この賞は、漫画作品を表彰するのではなく、その作品の中に出てくるキャラクターを表彰するという変わった企画であり、2021年に創設されたものらしい。ちなみに、昨年2022年度の受賞キャラクターは以下のラインナップとなっている。

booklive.jp

 

僕のイチオシである裏那先生の「ガチアクタ」から主人公ルドがノミネートされており、見事に新人賞を受賞しているのは素直に嬉しい。

 

・・・が、しかし。過去にノミネートされたキャラクターの出版元を見てみると、講談社、小学館、秋田書店、白泉社といった大手出版社が名前を連ねる中で、集英社が見当たらない。

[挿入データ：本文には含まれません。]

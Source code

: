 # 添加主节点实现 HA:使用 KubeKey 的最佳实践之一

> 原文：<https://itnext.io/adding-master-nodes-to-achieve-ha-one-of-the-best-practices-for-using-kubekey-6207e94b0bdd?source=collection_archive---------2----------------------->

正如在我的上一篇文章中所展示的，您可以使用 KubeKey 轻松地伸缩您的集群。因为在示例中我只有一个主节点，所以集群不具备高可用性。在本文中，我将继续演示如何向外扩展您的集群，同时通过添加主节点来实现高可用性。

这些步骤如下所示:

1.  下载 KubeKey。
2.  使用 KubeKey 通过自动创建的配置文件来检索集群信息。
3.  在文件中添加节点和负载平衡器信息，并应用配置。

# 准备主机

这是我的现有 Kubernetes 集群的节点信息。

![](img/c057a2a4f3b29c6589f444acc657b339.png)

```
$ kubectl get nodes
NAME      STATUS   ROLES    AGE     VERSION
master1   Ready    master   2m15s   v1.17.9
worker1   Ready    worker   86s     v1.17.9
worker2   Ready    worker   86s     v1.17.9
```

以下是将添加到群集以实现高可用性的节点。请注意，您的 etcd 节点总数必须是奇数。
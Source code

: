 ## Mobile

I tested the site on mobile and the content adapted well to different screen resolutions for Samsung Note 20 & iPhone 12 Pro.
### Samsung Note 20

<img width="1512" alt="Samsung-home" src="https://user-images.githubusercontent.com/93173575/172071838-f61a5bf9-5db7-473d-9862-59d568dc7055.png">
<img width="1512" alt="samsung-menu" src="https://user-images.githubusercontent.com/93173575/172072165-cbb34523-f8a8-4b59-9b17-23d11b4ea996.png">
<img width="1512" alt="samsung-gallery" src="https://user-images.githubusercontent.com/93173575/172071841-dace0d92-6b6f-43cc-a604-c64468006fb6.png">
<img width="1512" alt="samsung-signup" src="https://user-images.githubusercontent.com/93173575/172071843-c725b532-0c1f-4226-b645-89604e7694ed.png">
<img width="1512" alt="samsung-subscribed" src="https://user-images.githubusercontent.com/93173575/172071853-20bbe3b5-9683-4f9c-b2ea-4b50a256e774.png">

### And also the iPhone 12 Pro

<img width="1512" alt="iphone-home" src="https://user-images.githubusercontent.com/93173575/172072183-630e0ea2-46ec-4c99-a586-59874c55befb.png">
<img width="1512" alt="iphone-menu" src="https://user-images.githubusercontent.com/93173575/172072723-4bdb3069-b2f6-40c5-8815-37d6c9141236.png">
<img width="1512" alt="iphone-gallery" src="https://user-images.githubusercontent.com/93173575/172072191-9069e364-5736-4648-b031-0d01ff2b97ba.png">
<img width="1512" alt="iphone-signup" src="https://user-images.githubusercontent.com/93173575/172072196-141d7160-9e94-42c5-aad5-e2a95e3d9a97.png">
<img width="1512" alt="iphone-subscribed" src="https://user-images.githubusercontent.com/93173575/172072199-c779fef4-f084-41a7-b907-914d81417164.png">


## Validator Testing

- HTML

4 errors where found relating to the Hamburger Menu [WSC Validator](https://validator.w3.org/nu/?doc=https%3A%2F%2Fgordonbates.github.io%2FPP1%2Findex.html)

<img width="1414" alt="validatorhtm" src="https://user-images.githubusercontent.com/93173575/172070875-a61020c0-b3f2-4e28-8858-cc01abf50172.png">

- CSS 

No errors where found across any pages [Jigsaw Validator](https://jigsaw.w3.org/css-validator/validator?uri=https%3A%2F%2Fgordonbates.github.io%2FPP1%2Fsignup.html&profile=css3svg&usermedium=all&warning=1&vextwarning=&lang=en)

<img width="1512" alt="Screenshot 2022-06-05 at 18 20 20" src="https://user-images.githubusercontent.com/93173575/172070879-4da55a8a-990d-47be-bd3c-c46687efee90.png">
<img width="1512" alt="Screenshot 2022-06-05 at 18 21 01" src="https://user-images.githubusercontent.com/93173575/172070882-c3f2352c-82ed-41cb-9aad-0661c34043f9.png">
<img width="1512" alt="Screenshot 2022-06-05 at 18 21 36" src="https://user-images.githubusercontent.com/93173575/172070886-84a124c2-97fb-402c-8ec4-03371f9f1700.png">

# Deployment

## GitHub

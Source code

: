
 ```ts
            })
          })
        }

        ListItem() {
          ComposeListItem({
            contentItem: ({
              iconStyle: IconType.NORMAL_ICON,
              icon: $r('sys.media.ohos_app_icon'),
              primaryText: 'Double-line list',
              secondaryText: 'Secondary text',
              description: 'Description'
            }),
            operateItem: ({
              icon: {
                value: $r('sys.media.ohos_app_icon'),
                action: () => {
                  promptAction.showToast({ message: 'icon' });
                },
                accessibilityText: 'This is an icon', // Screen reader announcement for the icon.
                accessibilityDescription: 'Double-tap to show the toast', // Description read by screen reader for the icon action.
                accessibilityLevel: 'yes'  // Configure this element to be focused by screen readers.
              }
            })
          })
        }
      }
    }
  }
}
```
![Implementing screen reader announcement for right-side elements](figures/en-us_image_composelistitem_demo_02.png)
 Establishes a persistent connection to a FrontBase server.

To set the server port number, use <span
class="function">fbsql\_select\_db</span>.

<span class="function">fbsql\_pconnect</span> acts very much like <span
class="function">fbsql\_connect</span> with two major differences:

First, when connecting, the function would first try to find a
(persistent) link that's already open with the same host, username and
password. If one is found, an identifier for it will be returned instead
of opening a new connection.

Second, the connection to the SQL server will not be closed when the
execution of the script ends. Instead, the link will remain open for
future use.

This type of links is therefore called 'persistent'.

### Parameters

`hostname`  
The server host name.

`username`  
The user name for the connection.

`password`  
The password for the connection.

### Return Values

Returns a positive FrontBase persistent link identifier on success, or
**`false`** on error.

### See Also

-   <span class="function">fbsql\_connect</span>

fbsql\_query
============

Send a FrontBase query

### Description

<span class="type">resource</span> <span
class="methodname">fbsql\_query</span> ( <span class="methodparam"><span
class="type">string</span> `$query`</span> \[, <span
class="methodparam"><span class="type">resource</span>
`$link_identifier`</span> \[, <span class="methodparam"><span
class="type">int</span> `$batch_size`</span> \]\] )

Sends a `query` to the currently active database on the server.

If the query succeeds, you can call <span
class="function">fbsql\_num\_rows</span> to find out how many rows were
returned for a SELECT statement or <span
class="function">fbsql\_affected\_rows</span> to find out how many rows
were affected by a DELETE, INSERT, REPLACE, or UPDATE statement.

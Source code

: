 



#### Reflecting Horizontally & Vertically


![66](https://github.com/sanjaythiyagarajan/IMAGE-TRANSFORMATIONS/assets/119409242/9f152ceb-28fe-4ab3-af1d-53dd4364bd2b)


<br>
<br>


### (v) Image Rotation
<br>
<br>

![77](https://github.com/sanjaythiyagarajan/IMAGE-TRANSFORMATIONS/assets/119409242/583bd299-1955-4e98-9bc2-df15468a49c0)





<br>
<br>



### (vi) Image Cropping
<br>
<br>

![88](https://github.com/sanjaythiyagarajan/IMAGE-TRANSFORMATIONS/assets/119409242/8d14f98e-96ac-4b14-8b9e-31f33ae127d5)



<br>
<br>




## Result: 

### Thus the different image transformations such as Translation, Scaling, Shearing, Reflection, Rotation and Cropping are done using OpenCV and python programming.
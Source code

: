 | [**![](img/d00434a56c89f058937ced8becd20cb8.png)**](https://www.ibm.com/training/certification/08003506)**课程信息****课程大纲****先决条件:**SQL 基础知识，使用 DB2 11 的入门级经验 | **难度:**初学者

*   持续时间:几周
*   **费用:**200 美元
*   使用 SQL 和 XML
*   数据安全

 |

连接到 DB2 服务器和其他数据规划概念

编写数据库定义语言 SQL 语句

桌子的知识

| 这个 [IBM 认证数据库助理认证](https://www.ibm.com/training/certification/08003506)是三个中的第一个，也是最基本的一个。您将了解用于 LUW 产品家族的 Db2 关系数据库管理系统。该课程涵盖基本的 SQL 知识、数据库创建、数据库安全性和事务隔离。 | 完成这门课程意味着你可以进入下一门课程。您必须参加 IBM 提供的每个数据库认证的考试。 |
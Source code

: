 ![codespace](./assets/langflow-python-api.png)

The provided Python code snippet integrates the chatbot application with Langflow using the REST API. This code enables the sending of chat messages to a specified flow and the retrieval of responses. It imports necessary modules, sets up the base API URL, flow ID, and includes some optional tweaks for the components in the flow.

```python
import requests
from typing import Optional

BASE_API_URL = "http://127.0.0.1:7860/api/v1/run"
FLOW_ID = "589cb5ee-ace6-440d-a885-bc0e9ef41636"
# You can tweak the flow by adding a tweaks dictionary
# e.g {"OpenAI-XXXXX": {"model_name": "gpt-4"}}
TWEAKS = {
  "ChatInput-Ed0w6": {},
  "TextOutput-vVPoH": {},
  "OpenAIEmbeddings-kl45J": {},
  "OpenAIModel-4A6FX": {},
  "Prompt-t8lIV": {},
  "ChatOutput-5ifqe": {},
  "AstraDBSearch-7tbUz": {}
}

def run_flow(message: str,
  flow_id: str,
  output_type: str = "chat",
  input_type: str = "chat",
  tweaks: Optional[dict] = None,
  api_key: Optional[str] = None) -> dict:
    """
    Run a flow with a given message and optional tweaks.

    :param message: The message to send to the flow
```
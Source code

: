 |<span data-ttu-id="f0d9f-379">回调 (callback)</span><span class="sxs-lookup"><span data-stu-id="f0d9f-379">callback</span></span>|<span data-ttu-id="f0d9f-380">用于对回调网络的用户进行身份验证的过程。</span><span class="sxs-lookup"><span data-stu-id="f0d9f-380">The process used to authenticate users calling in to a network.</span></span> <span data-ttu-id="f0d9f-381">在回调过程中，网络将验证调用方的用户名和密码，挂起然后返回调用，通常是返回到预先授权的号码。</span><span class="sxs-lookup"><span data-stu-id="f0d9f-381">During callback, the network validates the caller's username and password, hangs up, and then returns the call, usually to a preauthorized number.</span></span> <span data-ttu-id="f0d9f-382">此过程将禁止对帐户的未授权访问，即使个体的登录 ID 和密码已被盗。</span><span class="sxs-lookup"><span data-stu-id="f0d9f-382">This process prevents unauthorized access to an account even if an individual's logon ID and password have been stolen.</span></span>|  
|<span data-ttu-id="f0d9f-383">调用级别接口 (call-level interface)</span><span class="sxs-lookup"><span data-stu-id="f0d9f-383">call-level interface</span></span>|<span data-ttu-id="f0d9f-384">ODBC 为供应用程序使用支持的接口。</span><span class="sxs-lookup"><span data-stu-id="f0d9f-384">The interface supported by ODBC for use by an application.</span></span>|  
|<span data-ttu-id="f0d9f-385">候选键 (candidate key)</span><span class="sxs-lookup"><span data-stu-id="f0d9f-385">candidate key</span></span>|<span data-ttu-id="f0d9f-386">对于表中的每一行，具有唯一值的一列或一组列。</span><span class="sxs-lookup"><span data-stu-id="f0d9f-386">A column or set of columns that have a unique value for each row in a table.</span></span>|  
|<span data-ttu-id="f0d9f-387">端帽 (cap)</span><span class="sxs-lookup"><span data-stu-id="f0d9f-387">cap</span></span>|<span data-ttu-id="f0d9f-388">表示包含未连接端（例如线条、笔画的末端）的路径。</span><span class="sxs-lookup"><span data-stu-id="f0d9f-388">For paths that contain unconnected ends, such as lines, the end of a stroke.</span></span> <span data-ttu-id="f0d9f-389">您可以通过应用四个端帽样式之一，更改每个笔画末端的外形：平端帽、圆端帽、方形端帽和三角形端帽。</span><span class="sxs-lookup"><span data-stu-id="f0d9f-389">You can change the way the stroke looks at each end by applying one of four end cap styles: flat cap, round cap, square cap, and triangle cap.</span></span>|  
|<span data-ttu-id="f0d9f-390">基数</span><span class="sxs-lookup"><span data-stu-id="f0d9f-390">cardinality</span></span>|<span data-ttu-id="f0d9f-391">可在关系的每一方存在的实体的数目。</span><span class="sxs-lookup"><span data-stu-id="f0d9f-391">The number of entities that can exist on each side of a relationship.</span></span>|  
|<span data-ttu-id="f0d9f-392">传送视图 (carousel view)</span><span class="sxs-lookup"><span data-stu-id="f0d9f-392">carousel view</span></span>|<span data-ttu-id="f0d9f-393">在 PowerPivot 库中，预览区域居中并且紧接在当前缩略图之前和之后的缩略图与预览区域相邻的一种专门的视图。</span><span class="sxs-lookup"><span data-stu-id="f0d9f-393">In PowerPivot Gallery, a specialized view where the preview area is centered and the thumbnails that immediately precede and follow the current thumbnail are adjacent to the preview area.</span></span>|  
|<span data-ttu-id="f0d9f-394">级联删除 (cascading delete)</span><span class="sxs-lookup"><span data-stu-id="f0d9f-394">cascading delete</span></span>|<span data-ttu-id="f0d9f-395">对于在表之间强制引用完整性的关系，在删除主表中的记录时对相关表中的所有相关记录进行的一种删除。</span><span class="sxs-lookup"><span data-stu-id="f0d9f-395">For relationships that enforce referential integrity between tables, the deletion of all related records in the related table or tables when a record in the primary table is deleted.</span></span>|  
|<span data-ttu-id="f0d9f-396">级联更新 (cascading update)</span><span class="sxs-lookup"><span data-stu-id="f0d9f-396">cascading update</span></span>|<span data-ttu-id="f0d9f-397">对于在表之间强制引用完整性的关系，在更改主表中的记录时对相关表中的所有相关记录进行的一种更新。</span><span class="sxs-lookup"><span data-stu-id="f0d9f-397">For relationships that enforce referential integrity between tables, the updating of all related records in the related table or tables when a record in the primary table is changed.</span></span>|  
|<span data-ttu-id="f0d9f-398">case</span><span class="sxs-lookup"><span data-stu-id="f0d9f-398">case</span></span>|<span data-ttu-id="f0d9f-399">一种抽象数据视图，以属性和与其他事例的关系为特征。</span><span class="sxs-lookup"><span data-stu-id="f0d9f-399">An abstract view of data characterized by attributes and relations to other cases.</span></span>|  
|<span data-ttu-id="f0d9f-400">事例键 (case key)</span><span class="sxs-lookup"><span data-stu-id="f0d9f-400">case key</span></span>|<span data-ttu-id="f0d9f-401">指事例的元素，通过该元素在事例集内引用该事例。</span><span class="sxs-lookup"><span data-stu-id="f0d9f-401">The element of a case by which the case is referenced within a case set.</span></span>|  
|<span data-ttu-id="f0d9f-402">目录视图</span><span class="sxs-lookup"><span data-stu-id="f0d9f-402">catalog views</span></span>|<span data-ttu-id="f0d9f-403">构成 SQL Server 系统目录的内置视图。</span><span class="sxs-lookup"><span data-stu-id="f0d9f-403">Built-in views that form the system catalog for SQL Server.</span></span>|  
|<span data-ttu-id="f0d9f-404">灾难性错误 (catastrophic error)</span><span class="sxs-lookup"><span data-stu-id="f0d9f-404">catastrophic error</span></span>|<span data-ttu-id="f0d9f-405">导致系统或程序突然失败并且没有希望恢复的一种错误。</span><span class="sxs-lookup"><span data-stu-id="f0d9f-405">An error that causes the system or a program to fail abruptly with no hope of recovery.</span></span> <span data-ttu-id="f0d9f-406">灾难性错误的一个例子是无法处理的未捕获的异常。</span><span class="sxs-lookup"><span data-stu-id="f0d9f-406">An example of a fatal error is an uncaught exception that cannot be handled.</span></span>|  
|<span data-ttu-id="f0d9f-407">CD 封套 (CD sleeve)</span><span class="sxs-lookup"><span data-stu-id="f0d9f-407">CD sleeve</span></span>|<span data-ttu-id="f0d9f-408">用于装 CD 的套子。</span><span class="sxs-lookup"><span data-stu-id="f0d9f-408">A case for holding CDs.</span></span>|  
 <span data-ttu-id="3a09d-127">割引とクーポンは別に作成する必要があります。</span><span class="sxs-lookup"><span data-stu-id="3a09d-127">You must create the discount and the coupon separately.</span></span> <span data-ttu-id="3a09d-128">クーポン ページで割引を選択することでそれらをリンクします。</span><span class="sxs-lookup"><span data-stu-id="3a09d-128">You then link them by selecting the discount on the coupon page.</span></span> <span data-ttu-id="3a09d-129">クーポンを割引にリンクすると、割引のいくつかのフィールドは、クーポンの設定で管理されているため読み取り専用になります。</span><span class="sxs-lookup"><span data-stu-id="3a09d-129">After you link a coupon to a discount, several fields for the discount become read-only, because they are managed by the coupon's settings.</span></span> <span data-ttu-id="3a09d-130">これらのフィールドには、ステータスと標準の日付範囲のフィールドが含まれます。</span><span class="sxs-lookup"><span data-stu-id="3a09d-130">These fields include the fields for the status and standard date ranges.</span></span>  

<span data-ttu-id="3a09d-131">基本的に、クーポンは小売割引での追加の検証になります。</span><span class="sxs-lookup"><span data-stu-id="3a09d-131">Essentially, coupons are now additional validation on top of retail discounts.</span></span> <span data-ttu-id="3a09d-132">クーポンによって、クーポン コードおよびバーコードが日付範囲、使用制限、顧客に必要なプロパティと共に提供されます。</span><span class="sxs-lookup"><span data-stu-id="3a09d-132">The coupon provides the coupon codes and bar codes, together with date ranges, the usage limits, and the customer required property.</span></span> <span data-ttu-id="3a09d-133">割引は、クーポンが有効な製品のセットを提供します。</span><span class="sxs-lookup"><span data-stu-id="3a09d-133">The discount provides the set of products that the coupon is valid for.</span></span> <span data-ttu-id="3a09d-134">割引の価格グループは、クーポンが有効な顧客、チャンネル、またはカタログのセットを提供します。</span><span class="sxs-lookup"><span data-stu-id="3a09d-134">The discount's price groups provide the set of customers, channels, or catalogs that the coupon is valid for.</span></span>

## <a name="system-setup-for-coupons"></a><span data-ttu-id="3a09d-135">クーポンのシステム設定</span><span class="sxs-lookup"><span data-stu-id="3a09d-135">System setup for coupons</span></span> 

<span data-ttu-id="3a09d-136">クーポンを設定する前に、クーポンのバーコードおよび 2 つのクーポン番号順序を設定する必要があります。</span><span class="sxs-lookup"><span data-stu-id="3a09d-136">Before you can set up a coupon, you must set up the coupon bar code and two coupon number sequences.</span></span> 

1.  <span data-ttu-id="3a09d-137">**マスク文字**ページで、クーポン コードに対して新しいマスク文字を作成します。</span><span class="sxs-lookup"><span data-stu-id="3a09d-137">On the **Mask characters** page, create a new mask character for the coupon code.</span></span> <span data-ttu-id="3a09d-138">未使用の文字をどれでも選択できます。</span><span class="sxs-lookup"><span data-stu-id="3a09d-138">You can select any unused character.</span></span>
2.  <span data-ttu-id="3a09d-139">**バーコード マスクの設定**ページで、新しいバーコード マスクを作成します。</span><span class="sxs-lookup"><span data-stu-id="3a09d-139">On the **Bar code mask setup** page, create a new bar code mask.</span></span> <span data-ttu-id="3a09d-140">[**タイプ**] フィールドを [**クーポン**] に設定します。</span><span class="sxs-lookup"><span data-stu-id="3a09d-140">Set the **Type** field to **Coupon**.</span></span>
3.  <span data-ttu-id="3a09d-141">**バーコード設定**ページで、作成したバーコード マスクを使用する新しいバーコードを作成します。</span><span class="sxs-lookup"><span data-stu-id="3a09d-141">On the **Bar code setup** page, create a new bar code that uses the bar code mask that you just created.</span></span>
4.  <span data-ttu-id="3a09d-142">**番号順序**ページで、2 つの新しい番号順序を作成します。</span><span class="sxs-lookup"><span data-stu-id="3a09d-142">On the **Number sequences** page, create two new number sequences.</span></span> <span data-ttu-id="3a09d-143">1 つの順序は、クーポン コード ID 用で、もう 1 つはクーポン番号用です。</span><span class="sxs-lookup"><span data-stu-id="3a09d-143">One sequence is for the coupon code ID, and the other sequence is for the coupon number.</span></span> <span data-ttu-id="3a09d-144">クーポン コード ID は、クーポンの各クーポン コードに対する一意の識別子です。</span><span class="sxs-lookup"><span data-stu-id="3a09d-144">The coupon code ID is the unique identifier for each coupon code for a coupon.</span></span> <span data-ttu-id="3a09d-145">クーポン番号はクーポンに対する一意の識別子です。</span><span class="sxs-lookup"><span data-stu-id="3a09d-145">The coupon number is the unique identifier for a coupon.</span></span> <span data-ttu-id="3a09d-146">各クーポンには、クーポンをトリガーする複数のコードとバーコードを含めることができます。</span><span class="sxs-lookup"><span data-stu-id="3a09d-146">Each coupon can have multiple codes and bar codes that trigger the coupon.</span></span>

そのため、ジャンプ系列の作品からは1人もノミネートされておらず、アーニャ、五条悟、竈門炭治郎、マキマ、王騎…等々、「このキャラがノミネートされていないのはおかしいだろ!」とツッコみたくなるラインナップになっている。

 

ちなみに、一般公募条件を見てみると、別に集英社の作品のキャラは推薦できないといった制約があるわけでもなく、何か恣意的な集票がなされているか、あるいは、大人の事情によってジャンプのキャラを載せられないのか、そういう見えない圧力を感じてしまう(おっと、こんな時間に誰か来たようだ・・・)。

 

・・・まあ、というわけで、どこまで参考にすべきなのか若干疑問の余地は残るものの、最近ウケているキャラクターの傾向として、それなりに参考になる部分もあると思うので、少し中身の分析的なものをしてみる。

 

***

 

で、早速なんだが、受賞キャラの属性や性格がバラバラであるため、この受賞内容をどのように評価すべきなのか、人によって着眼点や結論が微妙に違う。

 

例えば、以下の記事を見てほしい。

 

www.oricon.co.jp

この記事では、読者が共感を覚えるポイントが時代とともに変化しており、かつては超人的な才能を持った主人公が、その才能を開花させながら活躍していくところに共感を覚えていた読者が多いのに対して、近年の読者は地道に泥臭い努力を重ねる「リアルな人間性」に共感を覚えるとしている。

 

以前のスポコン漫画といえば、主人公にもともとの才能や血筋があったり、ある日突然に才能が開花したりして活躍する物語が多かったように思います。それが今の時代では、超人級のキャラクターというよりも、リアルな人間性を持ったキャラクターに支持が集まっているようです。自分を信じるためにどう努力するかという姿が描かれていて、主人公は“努力する”という才能を持っているんです。

 

ブルーロックの潔は、自分の持っている武器を見定めて、それをどう活かすのかを考えて努力するタイプの主人公だし、メダリストの結束いのりは、フィギュアスケートを通して「自分らしく生きたい」と願う等身大の主人公であり、誰か(敵)を倒すというよりは、自分の弱さと向き合って、それを克服しようと努力する姿に共感が集まっていると分析している。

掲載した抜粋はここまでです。